The Art Of Disappearing // Naomi Shihab Nye
The work of Naomi Shihab Nye (who calls herself a “wandering poet”) has a distinct warmth to it. Her poems have a soft tumble to them, sonically, and are easy to connect with because her poetry’s concerns are so incredibly human. She pays great attention to the ordinary and speaks of it in a fresh, interesting way. Many of her poems are also concerned with war, peace, loss, and lineage. Here is a poem of Nye’s that, as an introvert, I have always loved. It does great work in making me feel whole and validated in my desire for silence and space.
The Art Of Disappearing (Naomi Shihab Nye)
When they say Don’t I know you?
When they invite you to the party
remember what parties are like
Someone telling you in a loud voice
they once wrote a poem.
Greasy sausage balls on a paper plate.
If they say we should get together.
It’s not that you don’t love them any more.
You’re trying to remember something
too important to forget.
Trees.
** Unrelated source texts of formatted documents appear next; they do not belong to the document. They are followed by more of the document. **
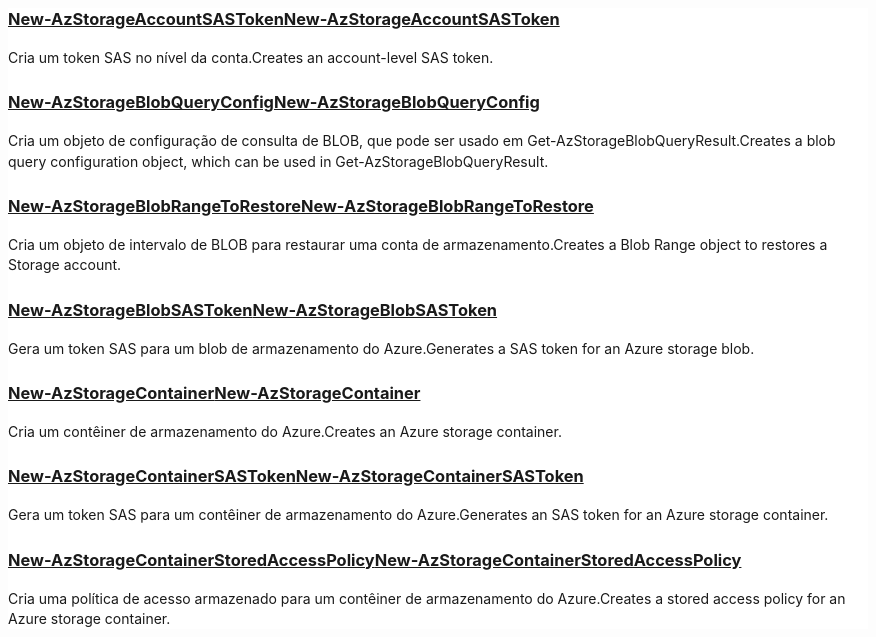 ### [<span data-ttu-id="8166d-222">New-AzStorageAccountSASToken</span><span class="sxs-lookup"><span data-stu-id="8166d-222">New-AzStorageAccountSASToken</span></span>](New-AzStorageAccountSASToken.md)
<span data-ttu-id="8166d-223">Cria um token SAS no nível da conta.</span><span class="sxs-lookup"><span data-stu-id="8166d-223">Creates an account-level SAS token.</span></span>

### [<span data-ttu-id="8166d-224">New-AzStorageBlobQueryConfig</span><span class="sxs-lookup"><span data-stu-id="8166d-224">New-AzStorageBlobQueryConfig</span></span>](New-AzStorageBlobQueryConfig.md)
<span data-ttu-id="8166d-225">Cria um objeto de configuração de consulta de BLOB, que pode ser usado em Get-AzStorageBlobQueryResult.</span><span class="sxs-lookup"><span data-stu-id="8166d-225">Creates a blob query configuration object, which can be used in Get-AzStorageBlobQueryResult.</span></span>

### [<span data-ttu-id="8166d-226">New-AzStorageBlobRangeToRestore</span><span class="sxs-lookup"><span data-stu-id="8166d-226">New-AzStorageBlobRangeToRestore</span></span>](New-AzStorageBlobRangeToRestore.md)
<span data-ttu-id="8166d-227">Cria um objeto de intervalo de BLOB para restaurar uma conta de armazenamento.</span><span class="sxs-lookup"><span data-stu-id="8166d-227">Creates a Blob Range object to restores a Storage account.</span></span>

### [<span data-ttu-id="8166d-228">New-AzStorageBlobSASToken</span><span class="sxs-lookup"><span data-stu-id="8166d-228">New-AzStorageBlobSASToken</span></span>](New-AzStorageBlobSASToken.md)
<span data-ttu-id="8166d-229">Gera um token SAS para um blob de armazenamento do Azure.</span><span class="sxs-lookup"><span data-stu-id="8166d-229">Generates a SAS token for an Azure storage blob.</span></span>

### [<span data-ttu-id="8166d-230">New-AzStorageContainer</span><span class="sxs-lookup"><span data-stu-id="8166d-230">New-AzStorageContainer</span></span>](New-AzStorageContainer.md)
<span data-ttu-id="8166d-231">Cria um contêiner de armazenamento do Azure.</span><span class="sxs-lookup"><span data-stu-id="8166d-231">Creates an Azure storage container.</span></span>

### [<span data-ttu-id="8166d-232">New-AzStorageContainerSASToken</span><span class="sxs-lookup"><span data-stu-id="8166d-232">New-AzStorageContainerSASToken</span></span>](New-AzStorageContainerSASToken.md)
<span data-ttu-id="8166d-233">Gera um token SAS para um contêiner de armazenamento do Azure.</span><span class="sxs-lookup"><span data-stu-id="8166d-233">Generates an SAS token for an Azure storage container.</span></span>

### [<span data-ttu-id="8166d-234">New-AzStorageContainerStoredAccessPolicy</span><span class="sxs-lookup"><span data-stu-id="8166d-234">New-AzStorageContainerStoredAccessPolicy</span></span>](New-AzStorageContainerStoredAccessPolicy.md)
<span data-ttu-id="8166d-235">Cria uma política de acesso armazenado para um contêiner de armazenamento do Azure.</span><span class="sxs-lookup"><span data-stu-id="8166d-235">Creates a stored access policy for an Azure storage container.</span></span>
The monastery bell at twilight.
Tell them you have a new project.
It will never be finished.
When someone recognizes you in a grocery store
nod briefly and become a cabbage.
When someone you haven’t seen in ten years
appears at the door,
don’t start singing him all your new songs.
You will never catch up.
Walk around feeling like a leaf.
Know you could tumble any second.
Then decide what to do with your time.